* [Supplied records]
= = =

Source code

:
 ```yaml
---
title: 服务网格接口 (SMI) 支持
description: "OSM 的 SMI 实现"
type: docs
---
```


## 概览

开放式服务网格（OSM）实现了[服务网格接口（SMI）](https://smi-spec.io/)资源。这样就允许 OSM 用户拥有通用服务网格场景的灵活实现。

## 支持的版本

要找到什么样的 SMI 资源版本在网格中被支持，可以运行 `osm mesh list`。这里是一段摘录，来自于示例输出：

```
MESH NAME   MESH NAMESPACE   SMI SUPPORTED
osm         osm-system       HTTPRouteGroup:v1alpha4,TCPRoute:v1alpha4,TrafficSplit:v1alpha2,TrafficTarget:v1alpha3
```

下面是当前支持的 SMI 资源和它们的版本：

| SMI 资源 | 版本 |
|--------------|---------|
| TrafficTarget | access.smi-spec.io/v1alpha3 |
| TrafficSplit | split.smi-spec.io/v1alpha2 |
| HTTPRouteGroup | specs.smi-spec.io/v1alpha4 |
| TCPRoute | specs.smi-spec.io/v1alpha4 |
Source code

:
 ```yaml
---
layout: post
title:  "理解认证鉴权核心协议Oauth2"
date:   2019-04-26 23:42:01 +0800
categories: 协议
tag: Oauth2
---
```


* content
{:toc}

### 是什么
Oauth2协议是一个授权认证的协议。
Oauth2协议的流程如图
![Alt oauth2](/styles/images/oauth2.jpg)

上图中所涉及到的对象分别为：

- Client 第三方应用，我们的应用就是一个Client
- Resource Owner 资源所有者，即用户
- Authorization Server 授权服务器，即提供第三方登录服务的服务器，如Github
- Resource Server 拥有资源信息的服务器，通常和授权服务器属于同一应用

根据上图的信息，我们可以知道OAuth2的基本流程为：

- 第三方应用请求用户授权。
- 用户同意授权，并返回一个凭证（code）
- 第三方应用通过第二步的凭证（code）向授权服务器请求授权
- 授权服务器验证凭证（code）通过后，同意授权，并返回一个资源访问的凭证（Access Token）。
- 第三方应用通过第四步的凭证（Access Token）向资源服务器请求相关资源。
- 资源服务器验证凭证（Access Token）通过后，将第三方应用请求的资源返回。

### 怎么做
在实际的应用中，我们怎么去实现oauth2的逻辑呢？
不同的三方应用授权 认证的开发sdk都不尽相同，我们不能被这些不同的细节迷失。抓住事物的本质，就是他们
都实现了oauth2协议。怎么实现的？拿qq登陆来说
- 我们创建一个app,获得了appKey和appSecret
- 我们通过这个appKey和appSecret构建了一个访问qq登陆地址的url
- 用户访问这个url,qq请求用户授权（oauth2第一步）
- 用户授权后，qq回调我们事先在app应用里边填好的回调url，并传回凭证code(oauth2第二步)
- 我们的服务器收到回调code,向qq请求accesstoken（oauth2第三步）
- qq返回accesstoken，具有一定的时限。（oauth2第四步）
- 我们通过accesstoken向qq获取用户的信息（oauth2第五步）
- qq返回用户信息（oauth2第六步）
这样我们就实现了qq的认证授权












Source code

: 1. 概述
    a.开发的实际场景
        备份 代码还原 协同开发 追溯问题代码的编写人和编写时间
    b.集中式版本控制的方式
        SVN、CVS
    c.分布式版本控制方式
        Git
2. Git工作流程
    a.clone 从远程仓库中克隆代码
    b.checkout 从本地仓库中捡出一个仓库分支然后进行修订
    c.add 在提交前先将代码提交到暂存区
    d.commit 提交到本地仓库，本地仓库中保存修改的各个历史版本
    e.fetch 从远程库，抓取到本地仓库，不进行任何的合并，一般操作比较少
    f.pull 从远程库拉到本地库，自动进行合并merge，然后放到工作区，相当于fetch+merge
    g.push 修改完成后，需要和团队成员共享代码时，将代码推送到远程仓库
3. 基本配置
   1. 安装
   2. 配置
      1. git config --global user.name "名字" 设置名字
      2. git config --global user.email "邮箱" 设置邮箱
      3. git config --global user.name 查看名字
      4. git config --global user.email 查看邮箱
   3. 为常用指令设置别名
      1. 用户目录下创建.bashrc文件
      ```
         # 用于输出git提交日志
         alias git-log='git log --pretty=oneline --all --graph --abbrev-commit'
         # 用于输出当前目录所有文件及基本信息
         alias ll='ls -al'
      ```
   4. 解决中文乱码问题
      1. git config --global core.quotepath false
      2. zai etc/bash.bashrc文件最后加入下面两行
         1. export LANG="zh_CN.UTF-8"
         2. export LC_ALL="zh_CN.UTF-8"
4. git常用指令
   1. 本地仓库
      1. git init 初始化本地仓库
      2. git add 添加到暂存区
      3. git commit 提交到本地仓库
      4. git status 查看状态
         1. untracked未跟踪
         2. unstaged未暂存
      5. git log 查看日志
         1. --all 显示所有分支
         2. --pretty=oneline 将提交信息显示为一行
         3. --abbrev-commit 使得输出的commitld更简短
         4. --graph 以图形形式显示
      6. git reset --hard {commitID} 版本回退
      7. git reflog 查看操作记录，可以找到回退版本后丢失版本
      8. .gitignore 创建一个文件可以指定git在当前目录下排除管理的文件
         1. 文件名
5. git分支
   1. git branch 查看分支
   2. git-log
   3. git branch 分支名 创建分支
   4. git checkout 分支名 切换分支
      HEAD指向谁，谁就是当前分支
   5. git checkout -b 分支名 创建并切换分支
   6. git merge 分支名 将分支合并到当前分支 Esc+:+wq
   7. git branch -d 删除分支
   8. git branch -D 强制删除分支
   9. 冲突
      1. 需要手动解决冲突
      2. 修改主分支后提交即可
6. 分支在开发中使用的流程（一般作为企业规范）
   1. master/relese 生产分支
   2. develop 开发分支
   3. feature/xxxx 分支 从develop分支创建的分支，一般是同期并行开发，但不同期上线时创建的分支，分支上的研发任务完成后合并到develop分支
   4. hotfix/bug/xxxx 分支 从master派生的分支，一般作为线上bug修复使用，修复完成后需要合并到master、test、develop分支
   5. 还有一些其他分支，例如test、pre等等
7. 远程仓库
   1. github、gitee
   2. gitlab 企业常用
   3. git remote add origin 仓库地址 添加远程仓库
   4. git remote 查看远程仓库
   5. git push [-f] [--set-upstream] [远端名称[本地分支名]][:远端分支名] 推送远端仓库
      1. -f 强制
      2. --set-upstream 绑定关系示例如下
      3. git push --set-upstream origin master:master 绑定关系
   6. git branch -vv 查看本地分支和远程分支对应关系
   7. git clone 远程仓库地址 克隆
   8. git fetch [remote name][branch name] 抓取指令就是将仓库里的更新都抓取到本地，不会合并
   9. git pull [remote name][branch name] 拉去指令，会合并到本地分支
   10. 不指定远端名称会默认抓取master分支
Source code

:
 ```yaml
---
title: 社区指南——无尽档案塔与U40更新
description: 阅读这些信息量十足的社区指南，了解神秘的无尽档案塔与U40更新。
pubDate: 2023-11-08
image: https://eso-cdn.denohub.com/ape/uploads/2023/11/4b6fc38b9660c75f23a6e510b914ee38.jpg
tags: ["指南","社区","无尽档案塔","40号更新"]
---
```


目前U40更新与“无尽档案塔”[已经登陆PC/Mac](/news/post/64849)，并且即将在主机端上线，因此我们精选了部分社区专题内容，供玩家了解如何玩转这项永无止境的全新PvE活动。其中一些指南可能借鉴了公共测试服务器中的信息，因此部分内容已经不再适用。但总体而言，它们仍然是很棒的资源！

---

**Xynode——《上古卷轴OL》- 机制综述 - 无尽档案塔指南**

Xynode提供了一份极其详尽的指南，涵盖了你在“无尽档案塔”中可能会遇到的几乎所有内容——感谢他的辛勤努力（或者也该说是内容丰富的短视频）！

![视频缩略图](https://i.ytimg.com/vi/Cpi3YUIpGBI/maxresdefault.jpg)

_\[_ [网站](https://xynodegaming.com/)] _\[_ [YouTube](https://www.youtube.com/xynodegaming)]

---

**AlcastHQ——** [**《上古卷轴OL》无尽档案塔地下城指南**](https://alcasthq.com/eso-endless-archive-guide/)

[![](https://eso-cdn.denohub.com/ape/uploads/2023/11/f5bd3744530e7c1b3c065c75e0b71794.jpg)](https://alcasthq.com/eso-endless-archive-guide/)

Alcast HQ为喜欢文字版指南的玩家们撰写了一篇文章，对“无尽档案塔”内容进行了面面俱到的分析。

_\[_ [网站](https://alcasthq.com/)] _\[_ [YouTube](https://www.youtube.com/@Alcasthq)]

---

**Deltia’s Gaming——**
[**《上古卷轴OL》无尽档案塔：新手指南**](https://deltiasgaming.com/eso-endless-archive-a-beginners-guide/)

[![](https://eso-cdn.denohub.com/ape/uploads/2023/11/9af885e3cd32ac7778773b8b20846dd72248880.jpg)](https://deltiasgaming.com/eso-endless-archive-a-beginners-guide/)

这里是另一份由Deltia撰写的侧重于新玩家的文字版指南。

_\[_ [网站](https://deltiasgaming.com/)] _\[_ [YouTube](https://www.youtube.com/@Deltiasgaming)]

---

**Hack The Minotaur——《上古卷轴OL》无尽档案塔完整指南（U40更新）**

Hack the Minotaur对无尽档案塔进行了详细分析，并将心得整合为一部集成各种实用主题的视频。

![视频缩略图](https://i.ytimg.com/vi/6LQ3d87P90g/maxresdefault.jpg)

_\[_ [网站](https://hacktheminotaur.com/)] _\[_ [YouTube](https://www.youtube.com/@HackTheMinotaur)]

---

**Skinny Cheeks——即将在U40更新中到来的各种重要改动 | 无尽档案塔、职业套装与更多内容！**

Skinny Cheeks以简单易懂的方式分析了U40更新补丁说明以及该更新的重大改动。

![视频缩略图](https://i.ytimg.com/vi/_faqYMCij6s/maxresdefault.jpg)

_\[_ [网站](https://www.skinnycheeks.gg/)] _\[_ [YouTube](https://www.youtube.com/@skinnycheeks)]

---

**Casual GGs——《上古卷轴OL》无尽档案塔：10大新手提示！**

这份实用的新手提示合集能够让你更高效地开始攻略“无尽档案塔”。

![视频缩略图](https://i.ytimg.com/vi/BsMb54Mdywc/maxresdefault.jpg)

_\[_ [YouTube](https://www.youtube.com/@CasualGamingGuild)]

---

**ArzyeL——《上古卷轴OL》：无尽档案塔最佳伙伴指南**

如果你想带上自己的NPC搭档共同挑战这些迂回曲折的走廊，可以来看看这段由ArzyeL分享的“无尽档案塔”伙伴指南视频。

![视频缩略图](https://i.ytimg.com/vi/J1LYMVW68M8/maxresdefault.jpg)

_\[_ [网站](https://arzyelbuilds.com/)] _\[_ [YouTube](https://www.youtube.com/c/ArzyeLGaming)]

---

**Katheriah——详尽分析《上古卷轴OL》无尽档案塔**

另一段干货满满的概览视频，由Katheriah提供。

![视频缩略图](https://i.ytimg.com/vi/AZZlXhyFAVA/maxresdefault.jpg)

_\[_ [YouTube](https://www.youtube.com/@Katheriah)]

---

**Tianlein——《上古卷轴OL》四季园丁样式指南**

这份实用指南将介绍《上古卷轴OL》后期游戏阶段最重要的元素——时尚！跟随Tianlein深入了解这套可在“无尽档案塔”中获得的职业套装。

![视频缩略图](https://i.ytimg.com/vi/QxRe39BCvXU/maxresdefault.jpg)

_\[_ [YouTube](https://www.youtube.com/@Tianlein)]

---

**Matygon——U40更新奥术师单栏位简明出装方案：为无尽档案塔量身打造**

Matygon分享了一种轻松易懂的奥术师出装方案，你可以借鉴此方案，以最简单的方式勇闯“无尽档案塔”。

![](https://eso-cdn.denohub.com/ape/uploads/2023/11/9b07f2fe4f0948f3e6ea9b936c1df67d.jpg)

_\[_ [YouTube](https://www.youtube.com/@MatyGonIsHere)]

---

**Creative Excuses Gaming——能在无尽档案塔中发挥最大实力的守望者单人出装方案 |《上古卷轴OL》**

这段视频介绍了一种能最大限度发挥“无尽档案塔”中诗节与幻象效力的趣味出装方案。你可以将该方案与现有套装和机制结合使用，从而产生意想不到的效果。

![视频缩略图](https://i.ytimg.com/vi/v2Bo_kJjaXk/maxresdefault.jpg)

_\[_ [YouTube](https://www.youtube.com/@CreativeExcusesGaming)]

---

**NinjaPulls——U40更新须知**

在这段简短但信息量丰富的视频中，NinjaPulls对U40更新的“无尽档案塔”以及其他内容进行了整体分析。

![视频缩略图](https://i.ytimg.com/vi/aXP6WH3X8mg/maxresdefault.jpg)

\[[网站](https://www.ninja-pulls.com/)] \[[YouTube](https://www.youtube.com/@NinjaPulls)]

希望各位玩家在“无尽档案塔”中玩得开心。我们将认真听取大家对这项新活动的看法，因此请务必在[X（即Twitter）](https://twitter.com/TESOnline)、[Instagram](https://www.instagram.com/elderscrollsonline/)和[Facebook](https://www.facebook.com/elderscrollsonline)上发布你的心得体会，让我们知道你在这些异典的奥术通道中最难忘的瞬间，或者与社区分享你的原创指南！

= = =

* [Work instruction]
Retype only the stretch of lines above starting at the one with "3. 为常用指令设置别名" and stopping at the one with "1. --all 显示所有分支", exactly as written, with both kept.

* [Solution]
   3. 为常用指令设置别名
      1. 用户目录下创建.bashrc文件
      ```
         # 用于输出git提交日志
         alias git-log='git log --pretty=oneline --all --graph --abbrev-commit'
         # 用于输出当前目录所有文件及基本信息
         alias ll='ls -al'
      ```
   4. 解决中文乱码问题
      1. git config --global core.quotepath false
      2. zai etc/bash.bashrc文件最后加入下面两行
         1. export LANG="zh_CN.UTF-8"
         2. export LC_ALL="zh_CN.UTF-8"
4. git常用指令
   1. 本地仓库
      1. git init 初始化本地仓库
      2. git add 添加到暂存区
      3. git commit 提交到本地仓库
      4. git status 查看状态
         1. untracked未跟踪
         2. unstaged未暂存
      5. git log 查看日志
         1. --all 显示所有分支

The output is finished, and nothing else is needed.